No particular word, but the sequence of actions in this passage evoke motherhood. Linda Lee gives [ACT: 1: giving] a cigarette to Case, lights it for him [ACT: 2: helping], and then asks him a very motherly question [ACT: 3: inquiring]. This sequence of actions does not denote motherhood - Linda Lee is not Case's mother. However, the connotation of the sequence seems to put Linda Lee in the role of Case's mother, and evokes for Case himself "the smell of her skin in the overheated darkness of a coffin near the port, her fingers locked across the small of his back" (Gibson, 9) which, in turn, seems to evoke the womb.

[NEXT]

Part 1

"She dug a pack of Yehuyuan filters from an ankle pocket -"

[HER, REF]

On first reading, the Yeheyuan filter and the ankle pocket are referential codes - cultural references that the reader can pick up on and interpret in line with his or her cultural life experiences. But the culture William Gibson is writing about is nowhere to be found on planet Earth. No reader of Neuromancer will instinctively recognize the "Yeheyuan filter" or even the "ankle pocket." Gibson makes these two references clear enough that we may interpret them and move on with the story, but, while they seem to read as cultural references at a structural level, they also pose a question and constitute, in a sense, an enigma: in that way, cultural references in "Neuromancer" serve both as referential and hermeneutic codes.

[NEXT]

Approach

"The work of the commentary, once it is separated from any ideology of totality, consists precisely in manhandling the text, interrupting

it."

(Roland Barthes, S/Z, 15)

My approach to this text is to divide the passage into a number of lexias, which I analyze Barthes-style in each separate post. My departure from Barthes' method is notable in Parts 1, 2, 3 and 7. In these posts, I identify two interacting codes, and explain how I feel a certain phrase or sentence works within more than one of the five code categories. I "interrupt" my lexias in order to put forward my analysis.

[NEXT]

The Chosen Passage


"She dug a pack of Yeheyuan filters from an ankle pocket. He took it, let her light it with a red plastic tube. “You sleepin’ okay, Case? You look tired.” Her accent put her south along the sprawl, toward Atlanta.
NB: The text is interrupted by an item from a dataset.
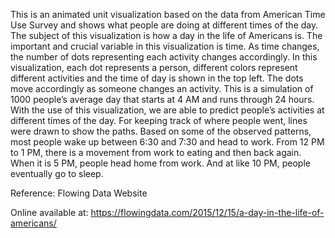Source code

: This is an animated unit visualization based on the data from American Time Use Survey and shows what people are doing at different times of the day. The subject of this visualization is how a day in the life of Americans is. The important and crucial variable in this visualization is time. As time changes, the number of dots representing each activity changes accordingly. In this visualization, each dot represents a person, different colors represent different activities and the time of day is shown in the top left. The dots move accordingly as someone changes an activity. This is a simulation of 1000 people’s average day that starts at 4 AM and runs through 24 hours. With the use of this visualization, we are able to predict people’s activities at different times of the day. For keeping track of where people went, lines were drawn to show the paths. Based on some of the observed patterns, most people wake up between 6:30 and 7:30 and head to work. From 12 PM to 1 PM, there is a movement from work to eating and then back again. When it is 5 PM, people head home from work. And at like 10 PM, people eventually go to sleep.




Reference: Flowing Data Website

Online available at: https://flowingdata.com/2015/12/15/a-day-in-the-life-of-americans/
The skin below her eyes was pale and unhealthy-looking, but the flesh was still smooth and firm. She was twenty. New lines of pain were starting to etch themselves permanently at the corners of her mouth. Her dark hair was drawn back, held by a band of printed silk. The pattern might have represented microcircuits, or a city map."

(William Gibson, "Neuromancer," page 9)

Re-read?



Why this passage?

I chose a short passage in accordance with Barthes' rejection of "structuring [the] text in large masses (11), and I feel that this particular passage contains a range of lexias which encompass a variety of codes and interactions between codes. Each part, 1 through 7, of this blog covers a separate lexia, with the relevant code or codes indicated underneath the passage fragment in square brackets.